- 26 Apr 2021
- 4 min read
Why in News
The Prime Minister of India greeted the people on occasion of ‘Mahavir Jayanti’ (25th April 2021).
- Mahavir Jayanti is one of the most auspicious festivals in the Jain community.
- About Mahavir Jayanti:
- This day marks the birth of Vardhamana Mahavira, who was the 24th and the last Tirthankara and who succeeded the 23rd Tirthankara, Parshvanatha.
- According to Jain texts, Lord Mahavira was born on the 13th day of the bright half of the moon in the month of Chaitra.
- As per the Gregorian calendar, it is usually celebrated in the month of March or April.
- Celebration: Usually, a procession is called with the idol of Lord Mahavira called the Rath Yatra. Reciting stavans or Jain prayers, statues of the lord are given a ceremonial bath called abhisheka.
- About Lord Mahavira:
- Mahavira was born to King Siddhartha of Kundagrama and Queen Trishala, a Lichchhavi princess in the year 540 BC in the Vajji kingdom, identical with modern day Vaishali in Bihar.
- Mahavira belonged to the Ikshvaku dynasty.
- Lord Mahavir was named Vardhamana, which means “one who grows”.
- He abandoned worldly life at the age of 30 and attained ‘kaivalya’ or omniscience at the age of 42.
- Mahavira taught ahimsa (non-violence), Satya (truth), asteya (non-stealing), brahmacharya (chastity) and aparigraha (non-attachment) to his disciples and his teachings were called Jain Agamas.

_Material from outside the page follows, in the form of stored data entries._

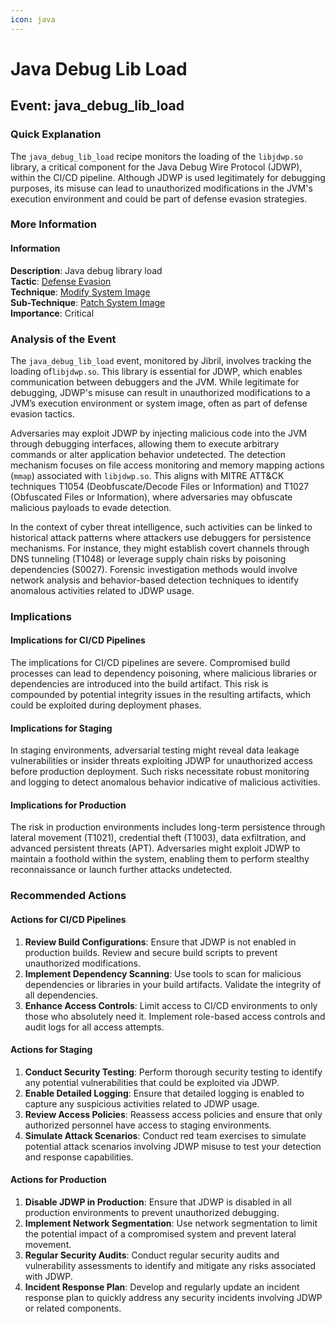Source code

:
 ```yaml
---
icon: java
---
```


# Java Debug Lib Load

## Event: java\_debug\_lib\_load

### Quick Explanation

The `java_debug_lib_load` recipe monitors the loading of the `libjdwp.so` library, a critical component for the Java Debug Wire Protocol (JDWP), within the CI/CD pipeline. Although JDWP is used legitimately for debugging purposes, its misuse can lead to unauthorized modifications in the JVM's execution environment and could be part of defense evasion strategies.

### More Information

#### Information

**Description**: Java debug library load\
**Tactic**: [Defense Evasion](https://jibril.garnet.ai/mitre/mitre/ta0005)\
**Technique**: [Modify System Image](https://jibril.garnet.ai/mitre/mitre/ta0005/t1601)\
**Sub-Technique**: [Patch System Image](https://jibril.garnet.ai/mitre/mitre/ta0005/t1601/t1601.001)\
**Importance**: Critical

### Analysis of the Event

The `java_debug_lib_load` event, monitored by Jibril, involves tracking the loading of`libjdwp.so`. This library is essential for JDWP, which enables communication between debuggers and the JVM. While legitimate for debugging, JDWP's misuse can result in unauthorized modifications to a JVM’s execution environment or system image, often as part of defense evasion tactics.

Adversaries may exploit JDWP by injecting malicious code into the JVM through debugging interfaces, allowing them to execute arbitrary commands or alter application behavior undetected. The detection mechanism focuses on file access monitoring and memory mapping actions (`mmap`) associated with `libjdwp.so`. This aligns with MITRE ATT\&CK techniques T1054 (Deobfuscate/Decode Files or Information) and T1027 (Obfuscated Files or Information), where adversaries may obfuscate malicious payloads to evade detection.

In the context of cyber threat intelligence, such activities can be linked to historical attack patterns where attackers use debuggers for persistence mechanisms. For instance, they might establish covert channels through DNS tunneling (T1048) or leverage supply chain risks by poisoning dependencies (S0027). Forensic investigation methods would involve network analysis and behavior-based detection techniques to identify anomalous activities related to JDWP usage.

### Implications

#### Implications for CI/CD Pipelines

The implications for CI/CD pipelines are severe. Compromised build processes can lead to dependency poisoning, where malicious libraries or dependencies are introduced into the build artifact. This risk is compounded by potential integrity issues in the resulting artifacts, which could be exploited during deployment phases.

#### Implications for Staging

In staging environments, adversarial testing might reveal data leakage vulnerabilities or insider threats exploiting JDWP for unauthorized access before production deployment. Such risks necessitate robust monitoring and logging to detect anomalous behavior indicative of malicious activities.

#### Implications for Production

The risk in production environments includes long-term persistence through lateral movement (T1021), credential theft (T1003), data exfiltration, and advanced persistent threats (APT). Adversaries might exploit JDWP to maintain a foothold within the system, enabling them to perform stealthy reconnaissance or launch further attacks undetected.

### Recommended Actions

#### Actions for CI/CD Pipelines

1. **Review Build Configurations**: Ensure that JDWP is not enabled in production builds. Review and secure build scripts to prevent unauthorized modifications.
2. **Implement Dependency Scanning**: Use tools to scan for malicious dependencies or libraries in your build artifacts. Validate the integrity of all dependencies.
3. **Enhance Access Controls**: Limit access to CI/CD environments to only those who absolutely need it. Implement role-based access controls and audit logs for all access attempts.

#### Actions for Staging

1. **Conduct Security Testing**: Perform thorough security testing to identify any potential vulnerabilities that could be exploited via JDWP.
2. **Enable Detailed Logging**: Ensure that detailed logging is enabled to capture any suspicious activities related to JDWP usage.
3. **Review Access Policies**: Reassess access policies and ensure that only authorized personnel have access to staging environments.
4. **Simulate Attack Scenarios**: Conduct red team exercises to simulate potential attack scenarios involving JDWP misuse to test your detection and response capabilities.

#### Actions for Production

1. **Disable JDWP in Production**: Ensure that JDWP is disabled in all production environments to prevent unauthorized debugging.
2. **Implement Network Segmentation**: Use network segmentation to limit the potential impact of a compromised system and prevent lateral movement.
3. **Regular Security Audits**: Conduct regular security audits and vulnerability assessments to identify and mitigate any risks associated with JDWP.
4. **Incident Response Plan**: Develop and regularly update an incident response plan to quickly address any security incidents involving JDWP or related components.
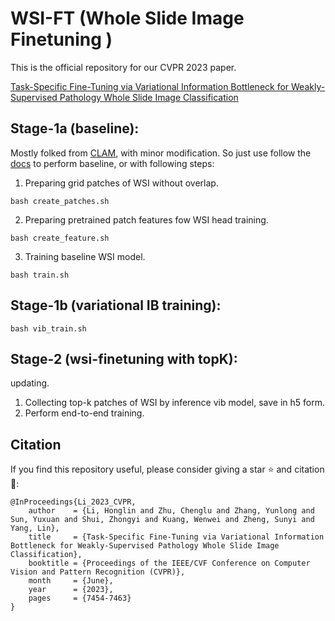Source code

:# WSI-FT (Whole Slide Image Finetuning )
This is the official repository for our CVPR 2023 paper.

[Task-Specific Fine-Tuning via Variational Information Bottleneck for Weakly-Supervised Pathology Whole Slide Image Classification](https://openaccess.thecvf.com/content/CVPR2023/html/Li_Task-Specific_Fine-Tuning_via_Variational_Information_Bottleneck_for_Weakly-Supervised_Pathology_Whole_CVPR_2023_paper.html)

## Stage-1a (baseline): 
Mostly folked from [CLAM](https://github.com/mahmoodlab/CLAM), with minor modification. So just use follow the [docs](https://github.com/mahmoodlab/CLAM/tree/master/docs) to perform baseline, or with following steps:

1) Preparing grid patches of WSI without overlap.
```
bash create_patches.sh
```
2) Preparing pretrained patch features fow WSI head training.
```
bash create_feature.sh
```
3) Training baseline WSI model.
```
bash train.sh
```

## Stage-1b (variational IB training):
```
bash vib_train.sh
```

## Stage-2 (wsi-finetuning with topK):
updating.

1) Collecting top-k patches of WSI by inference vib model, save in h5 form.
2) Perform end-to-end training.


## Citation
If you find this repository useful, please consider giving a star :star: and citation :t-rex::
```
@InProceedings{Li_2023_CVPR,
    author    = {Li, Honglin and Zhu, Chenglu and Zhang, Yunlong and Sun, Yuxuan and Shui, Zhongyi and Kuang, Wenwei and Zheng, Sunyi and Yang, Lin},
    title     = {Task-Specific Fine-Tuning via Variational Information Bottleneck for Weakly-Supervised Pathology Whole Slide Image Classification},
    booktitle = {Proceedings of the IEEE/CVF Conference on Computer Vision and Pattern Recognition (CVPR)},
    month     = {June},
    year      = {2023},
    pages     = {7454-7463}
}
```
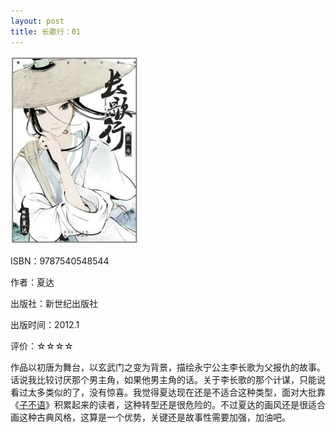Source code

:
 ```yaml
---
layout: post
title: 长歌行：01
---
```

<img class="cover" title="9787540548544" src="/images/2012/02/9787540548544-204x300.jpg" alt="长歌行：01" width="204" height="300" />

ISBN：9787540548544

作者：夏达

出版社：新世纪出版社

出版时间：2012.1

评价：☆☆☆☆

作品以初唐为舞台，以玄武门之变为背景，描绘永宁公主李长歌为父报仇的故事。话说我比较讨厌那个男主角，如果他男主角的话。关于李长歌的那个计谋，只能说看过太多类似的了，没有惊喜。我觉得夏达现在还是不适合这种类型，面对大批靠《<a href="http://book.douban.com/series/6399" target="_blank">子不语</a>》积累起来的读者，这种转型还是很危险的。不过夏达的画风还是很适合画这种古典风格，这算是一个优势，关键还是故事性需要加强，加油吧。
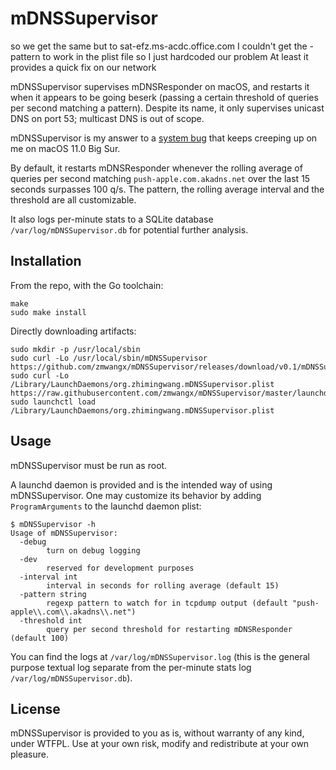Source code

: # mDNSSupervisor

so we get the same but to sat-efz.ms-acdc.office.com
I couldn't get the -pattern to work in the plist file so I just hardcoded our problem
At least it provides a quick fix on our network

mDNSSupervisor supervises mDNSResponder on macOS, and restarts it when it appears to be going beserk (passing a certain threshold of queries per second matching a pattern). Despite its name, it only supervises unicast DNS on port 53; multicast DNS is out of scope.

mDNSSupervisor is my answer to a [system bug](https://apple.stackexchange.com/q/406617/37762) that keeps creeping up on me on macOS 11.0 Big Sur.

By default, it restarts mDNSResponder whenever the rolling average of queries per second matching `push-apple.com.akadns.net` over the last 15 seconds surpasses 100 q/s. The pattern, the rolling average interval and the threshold are all customizable.

It also logs per-minute stats to a SQLite database `/var/log/mDNSSupervisor.db` for potential further analysis.

## Installation

From the repo, with the Go toolchain:

```
make
sudo make install
```

Directly downloading artifacts:

```
sudo mkdir -p /usr/local/sbin
sudo curl -Lo /usr/local/sbin/mDNSSupervisor https://github.com/zmwangx/mDNSSupervisor/releases/download/v0.1/mDNSSupervisor
sudo curl -Lo /Library/LaunchDaemons/org.zhimingwang.mDNSSupervisor.plist https://raw.githubusercontent.com/zmwangx/mDNSSupervisor/master/launchd/org.zhimingwang.mDNSSupervisor.plist
sudo launchctl load /Library/LaunchDaemons/org.zhimingwang.mDNSSupervisor.plist
```

## Usage

mDNSSupervisor must be run as root.

A launchd daemon is provided and is the intended way of using mDNSSupervisor. One may customize its behavior by adding `ProgramArguments` to the launchd daemon plist:

```console
$ mDNSSupervisor -h
Usage of mDNSSupervisor:
  -debug
    	turn on debug logging
  -dev
    	reserved for development purposes
  -interval int
    	interval in seconds for rolling average (default 15)
  -pattern string
    	regexp pattern to watch for in tcpdump output (default "push-apple\\.com\\.akadns\\.net")
  -threshold int
    	query per second threshold for restarting mDNSResponder (default 100)
```

You can find the logs at `/var/log/mDNSSupervisor.log` (this is the general purpose textual log separate from the per-minute stats log `/var/log/mDNSSupervisor.db`).

## License

mDNSSupervisor is provided to you as is, without warranty of any kind, under WTFPL. Use at your own risk, modify and redistribute at your own pleasure.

- Ordinary people were able to understand the teachings of Mahavira and his followers because they used Prakrit.
- It is believed that the Mahavira passed away and attained moksha (liberation from the cycle of birth and death) at the age of 72 in 468 BC at a place called Pavapuri near modern Rajgir in Bihar.
- The word Jaina comes from the term Jina, meaning conqueror.
- Tirthankara is a Sanskrit word meaning 'Ford maker', i.e., one who is able to ford the river, to cross beyond the perpetual flow of earthly life.
- Jainism attaches utmost importance to ahimsa or non-violence.
- It preaches 5 mahavratas (the 5 great vows):
- Ahimsa (Non-violence)
- Satya (Truth)
- Asteya or Acharya (Non-stealing)
- Aparigraha (Non-attachment/Non-possession)
- Brahmacharya (Celibacy/Chastity)
- Among these 5 teachings, the Brahmacharya (Celibacy/Chastity) was added by Mahavira.
- The three jewels or Triratna of Jainism include:
- Samyak Darshana (right faith).
- Samyak Gyana (right knowledge).
- Samyak Charitra (right conduct).
- Jainism is a religion of self-help.
- There are no gods or spiritual beings that will help human beings.
- It does not condemn the varna system.
- In later times, it got divided into two sects:
- Shvetambaras (white-clad) under Sthalabahu.
- Digambaras (sky-clad) under the leadership of Bhadrabahu.
- The important idea in Jainism is that the entire world is animated: even stones, rocks, and water have life.
- Non-injury to living beings, especially to humans, animals, plants, and insects, is central to Jaina philosophy.
- According to Jain teachings, the cycle of birth and rebirth is shaped through karma.
- Asceticism and penance are required to free oneself from the cycle of karma and achieve the liberation of the soul.
- The practice of Santhara is also a part of Jainism.
- It is the ritual of fasting unto death. Swetambara Jains call it Santhara whereas Digambars call it Sallekhana.